──────── RECORDS TO USE

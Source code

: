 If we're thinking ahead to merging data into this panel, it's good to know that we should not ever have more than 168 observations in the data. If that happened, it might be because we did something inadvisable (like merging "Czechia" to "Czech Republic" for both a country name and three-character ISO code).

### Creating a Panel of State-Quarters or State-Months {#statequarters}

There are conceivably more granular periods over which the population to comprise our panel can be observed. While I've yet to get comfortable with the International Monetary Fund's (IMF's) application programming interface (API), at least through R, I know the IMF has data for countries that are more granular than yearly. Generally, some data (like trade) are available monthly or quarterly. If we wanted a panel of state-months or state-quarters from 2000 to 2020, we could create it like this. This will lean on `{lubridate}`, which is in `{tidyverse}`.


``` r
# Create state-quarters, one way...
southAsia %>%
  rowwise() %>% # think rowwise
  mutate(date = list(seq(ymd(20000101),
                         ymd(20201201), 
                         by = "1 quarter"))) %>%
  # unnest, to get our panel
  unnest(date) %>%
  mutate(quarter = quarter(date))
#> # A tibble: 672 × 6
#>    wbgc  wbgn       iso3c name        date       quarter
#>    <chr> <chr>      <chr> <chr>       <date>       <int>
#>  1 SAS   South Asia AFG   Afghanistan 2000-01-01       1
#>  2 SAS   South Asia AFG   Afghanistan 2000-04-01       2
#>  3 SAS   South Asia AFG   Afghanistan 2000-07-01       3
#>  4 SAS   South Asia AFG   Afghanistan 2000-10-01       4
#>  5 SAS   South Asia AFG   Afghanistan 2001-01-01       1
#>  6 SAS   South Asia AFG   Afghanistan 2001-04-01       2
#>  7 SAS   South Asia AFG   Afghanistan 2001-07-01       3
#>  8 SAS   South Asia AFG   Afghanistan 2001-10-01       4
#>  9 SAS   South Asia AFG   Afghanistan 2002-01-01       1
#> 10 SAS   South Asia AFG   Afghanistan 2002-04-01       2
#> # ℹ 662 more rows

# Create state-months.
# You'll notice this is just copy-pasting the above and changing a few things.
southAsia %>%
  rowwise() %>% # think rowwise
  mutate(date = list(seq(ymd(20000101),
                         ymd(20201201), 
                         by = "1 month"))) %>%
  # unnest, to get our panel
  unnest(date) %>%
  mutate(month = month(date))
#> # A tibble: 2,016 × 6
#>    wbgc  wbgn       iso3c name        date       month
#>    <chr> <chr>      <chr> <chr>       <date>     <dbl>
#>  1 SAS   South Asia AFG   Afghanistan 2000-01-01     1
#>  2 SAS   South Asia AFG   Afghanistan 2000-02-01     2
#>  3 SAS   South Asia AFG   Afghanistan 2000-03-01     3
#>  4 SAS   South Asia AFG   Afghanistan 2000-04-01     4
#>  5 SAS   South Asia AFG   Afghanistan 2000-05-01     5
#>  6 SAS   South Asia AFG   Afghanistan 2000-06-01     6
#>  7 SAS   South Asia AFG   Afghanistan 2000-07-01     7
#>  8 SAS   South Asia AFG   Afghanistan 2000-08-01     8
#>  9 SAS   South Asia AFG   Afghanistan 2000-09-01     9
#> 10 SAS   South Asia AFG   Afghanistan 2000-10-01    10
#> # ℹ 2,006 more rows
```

────────────────

__AIM OF THE TASK__:
A verbatim copy of every entry is required.

__TASK ANSWER__:
Source code

: If we're thinking ahead to merging data into this panel, it's good to know that we should not ever have more than 168 observations in the data. If that happened, it might be because we did something inadvisable (like merging "Czechia" to "Czech Republic" for both a country name and three-character ISO code).

### Creating a Panel of State-Quarters or State-Months {#statequarters}

There are conceivably more granular periods over which the population to comprise our panel can be observed. While I've yet to get comfortable with the International Monetary Fund's (IMF's) application programming interface (API), at least through R, I know the IMF has data for countries that are more granular than yearly. Generally, some data (like trade) are available monthly or quarterly. If we wanted a panel of state-months or state-quarters from 2000 to 2020, we could create it like this. This will lean on `{lubridate}`, which is in `{tidyverse}`.


``` r
# Create state-quarters, one way...
southAsia %>%
  rowwise() %>% # think rowwise
  mutate(date = list(seq(ymd(20000101),
                         ymd(20201201), 
                         by = "1 quarter"))) %>%
  # unnest, to get our panel
  unnest(date) %>%
  mutate(quarter = quarter(date))
#> # A tibble: 672 × 6
#>    wbgc  wbgn       iso3c name        date       quarter
#>    <chr> <chr>      <chr> <chr>       <date>       <int>
#>  1 SAS   South Asia AFG   Afghanistan 2000-01-01       1
#>  2 SAS   South Asia AFG   Afghanistan 2000-04-01       2
#>  3 SAS   South Asia AFG   Afghanistan 2000-07-01       3
#>  4 SAS   South Asia AFG   Afghanistan 2000-10-01       4
#>  5 SAS   South Asia AFG   Afghanistan 2001-01-01       1
#>  6 SAS   South Asia AFG   Afghanistan 2001-04-01       2
#>  7 SAS   South Asia AFG   Afghanistan 2001-07-01       3
#>  8 SAS   South Asia AFG   Afghanistan 2001-10-01       4
#>  9 SAS   South Asia AFG   Afghanistan 2002-01-01       1
#> 10 SAS   South Asia AFG   Afghanistan 2002-04-01       2
#> # ℹ 662 more rows

# Create state-months.
# You'll notice this is just copy-pasting the above and changing a few things.
southAsia %>%
  rowwise() %>% # think rowwise
  mutate(date = list(seq(ymd(20000101),
                         ymd(20201201), 
                         by = "1 month"))) %>%
  # unnest, to get our panel
  unnest(date) %>%
  mutate(month = month(date))
#> # A tibble: 2,016 × 6
#>    wbgc  wbgn       iso3c name        date       month
#>    <chr> <chr>      <chr> <chr>       <date>     <dbl>
#>  1 SAS   South Asia AFG   Afghanistan 2000-01-01     1
#>  2 SAS   South Asia AFG   Afghanistan 2000-02-01     2
#>  3 SAS   South Asia AFG   Afghanistan 2000-03-01     3
#>  4 SAS   South Asia AFG   Afghanistan 2000-04-01     4
#>  5 SAS   South Asia AFG   Afghanistan 2000-05-01     5
#>  6 SAS   South Asia AFG   Afghanistan 2000-06-01     6
#>  7 SAS   South Asia AFG   Afghanistan 2000-07-01     7
#>  8 SAS   South Asia AFG   Afghanistan 2000-08-01     8
#>  9 SAS   South Asia AFG   Afghanistan 2000-09-01     9
#> 10 SAS   South Asia AFG   Afghanistan 2000-10-01    10
#> # ℹ 2,006 more rows
```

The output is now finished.